Василий писал еженедельно, и вскоре я смог купить себе первую пишущую машинку на Западе и сушёное гризонское мясо.
В письмах штангиста дышала настоящая любовь, но мне почему-то казалось, что не к Людовике, а к её шале и коню.
Он всё время спрашивал, когда они смогут пожениться и когда он, наконец, сможет перебраться к ней, на альпийские луга, пастись под голубым небом. Я не совсем понимал, почему брянский штангист должен пастись под альпийским небом, но аккуратно переводил весь этот любовный бред, добавляя иногда красочные эпитеты к отдельным частям тела Людовики.
Девица отвечала незамедлительно, я переводил её прямо на машинку, и она мне платила дополнительно за синхронность. "Шери, — писала она, — я готова за тебя, но хотела бы жить в России, а не в сытой Швейцарии".
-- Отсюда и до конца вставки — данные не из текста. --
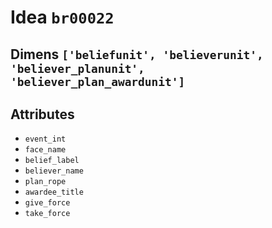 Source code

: # Idea `br00022`

## Dimens `['beliefunit', 'believerunit', 'believer_planunit', 'believer_plan_awardunit']`

## Attributes
- `event_int`
- `face_name`
- `belief_label`
- `believer_name`
- `plan_rope`
- `awardee_title`
- `give_force`
- `take_force`
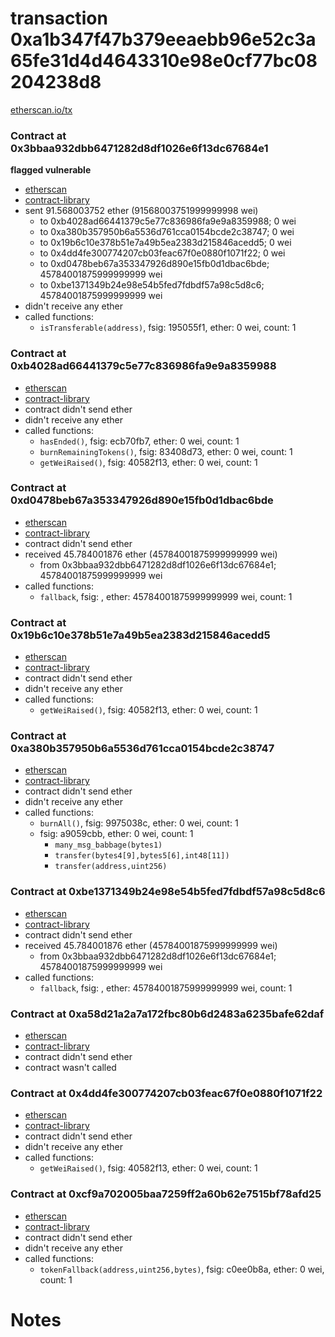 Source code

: # transaction 0xa1b347f47b379eeaebb96e52c3a65fe31d4d4643310e98e0cf77bc08204238d8

[etherscan.io/tx](https://etherscan.io/tx/0xa1b347f47b379eeaebb96e52c3a65fe31d4d4643310e98e0cf77bc08204238d8)


### Contract at 0x3bbaa932dbb6471282d8df1026e6f13dc67684e1

**flagged vulnerable**

* [etherscan](https://etherscan.io/address/0x3bbaa932dbb6471282d8df1026e6f13dc67684e1)
* [contract-library](https://contract-library.com/contracts/Ethereum/3bbaa932dbb6471282d8df1026e6f13dc67684e1)
* sent 91.568003752 ether (91568003751999999998 wei)
    * to 0xb4028ad66441379c5e77c836986fa9e9a8359988; 0 wei
    * to 0xa380b357950b6a5536d761cca0154bcde2c38747; 0 wei
    * to 0x19b6c10e378b51e7a49b5ea2383d215846acedd5; 0 wei
    * to 0x4dd4fe300774207cb03feac67f0e0880f1071f22; 0 wei
    * to 0xd0478beb67a353347926d890e15fb0d1dbac6bde; 45784001875999999999 wei
    * to 0xbe1371349b24e98e54b5fed7fdbdf57a98c5d8c6; 45784001875999999999 wei
* didn't receive any ether
* called functions:
    * `isTransferable(address)`, fsig: 195055f1, ether: 0 wei, count: 1


### Contract at 0xb4028ad66441379c5e77c836986fa9e9a8359988

* [etherscan](https://etherscan.io/address/0xb4028ad66441379c5e77c836986fa9e9a8359988)
* [contract-library](https://contract-library.com/contracts/Ethereum/b4028ad66441379c5e77c836986fa9e9a8359988)
* contract didn't send ether
* didn't receive any ether
* called functions:
    * `hasEnded()`, fsig: ecb70fb7, ether: 0 wei, count: 1
    * `burnRemainingTokens()`, fsig: 83408d73, ether: 0 wei, count: 1
    * `getWeiRaised()`, fsig: 40582f13, ether: 0 wei, count: 1


### Contract at 0xd0478beb67a353347926d890e15fb0d1dbac6bde

* [etherscan](https://etherscan.io/address/0xd0478beb67a353347926d890e15fb0d1dbac6bde)
* [contract-library](https://contract-library.com/contracts/Ethereum/d0478beb67a353347926d890e15fb0d1dbac6bde)
* contract didn't send ether
* received 45.784001876 ether (45784001875999999999 wei)
    * from 0x3bbaa932dbb6471282d8df1026e6f13dc67684e1; 45784001875999999999 wei
* called functions:
    * `fallback`, fsig: , ether: 45784001875999999999 wei, count: 1


### Contract at 0x19b6c10e378b51e7a49b5ea2383d215846acedd5

* [etherscan](https://etherscan.io/address/0x19b6c10e378b51e7a49b5ea2383d215846acedd5)
* [contract-library](https://contract-library.com/contracts/Ethereum/19b6c10e378b51e7a49b5ea2383d215846acedd5)
* contract didn't send ether
* didn't receive any ether
* called functions:
    * `getWeiRaised()`, fsig: 40582f13, ether: 0 wei, count: 1


### Contract at 0xa380b357950b6a5536d761cca0154bcde2c38747

* [etherscan](https://etherscan.io/address/0xa380b357950b6a5536d761cca0154bcde2c38747)
* [contract-library](https://contract-library.com/contracts/Ethereum/a380b357950b6a5536d761cca0154bcde2c38747)
* contract didn't send ether
* didn't receive any ether
* called functions:
    * `burnAll()`, fsig: 9975038c, ether: 0 wei, count: 1
    * fsig: a9059cbb, ether: 0 wei, count: 1
        * `many_msg_babbage(bytes1)`
        * `transfer(bytes4[9],bytes5[6],int48[11])`
        * `transfer(address,uint256)`


### Contract at 0xbe1371349b24e98e54b5fed7fdbdf57a98c5d8c6

* [etherscan](https://etherscan.io/address/0xbe1371349b24e98e54b5fed7fdbdf57a98c5d8c6)
* [contract-library](https://contract-library.com/contracts/Ethereum/be1371349b24e98e54b5fed7fdbdf57a98c5d8c6)
* contract didn't send ether
* received 45.784001876 ether (45784001875999999999 wei)
    * from 0x3bbaa932dbb6471282d8df1026e6f13dc67684e1; 45784001875999999999 wei
* called functions:
    * `fallback`, fsig: , ether: 45784001875999999999 wei, count: 1


### Contract at 0xa58d21a2a7a172fbc80b6d2483a6235bafe62daf

* [etherscan](https://etherscan.io/address/0xa58d21a2a7a172fbc80b6d2483a6235bafe62daf)
* [contract-library](https://contract-library.com/contracts/Ethereum/a58d21a2a7a172fbc80b6d2483a6235bafe62daf)
* contract didn't send ether
* contract wasn't called


### Contract at 0x4dd4fe300774207cb03feac67f0e0880f1071f22

* [etherscan](https://etherscan.io/address/0x4dd4fe300774207cb03feac67f0e0880f1071f22)
* [contract-library](https://contract-library.com/contracts/Ethereum/4dd4fe300774207cb03feac67f0e0880f1071f22)
* contract didn't send ether
* didn't receive any ether
* called functions:
    * `getWeiRaised()`, fsig: 40582f13, ether: 0 wei, count: 1


### Contract at 0xcf9a702005baa7259ff2a60b62e7515bf78afd25

* [etherscan](https://etherscan.io/address/0xcf9a702005baa7259ff2a60b62e7515bf78afd25)
* [contract-library](https://contract-library.com/contracts/Ethereum/cf9a702005baa7259ff2a60b62e7515bf78afd25)
* contract didn't send ether
* didn't receive any ether
* called functions:
    * `tokenFallback(address,uint256,bytes)`, fsig: c0ee0b8a, ether: 0 wei, count: 1

# Notes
"Я тоже готов, — отвечал Василий, — но в моей комнатке еле помещается штанга. Куда ещё тебя? Почему ты против шале?"
"Я не против, шери, но здесь такая скука, покой, я хочу таинственной русской души, гитары, водки".
Он уверял, что водку можно пить и в шале.
"Нет, — отвечала она, — хочу в Россию, мне нужна романтика, шери, таинственная, русская, готов ли ты?"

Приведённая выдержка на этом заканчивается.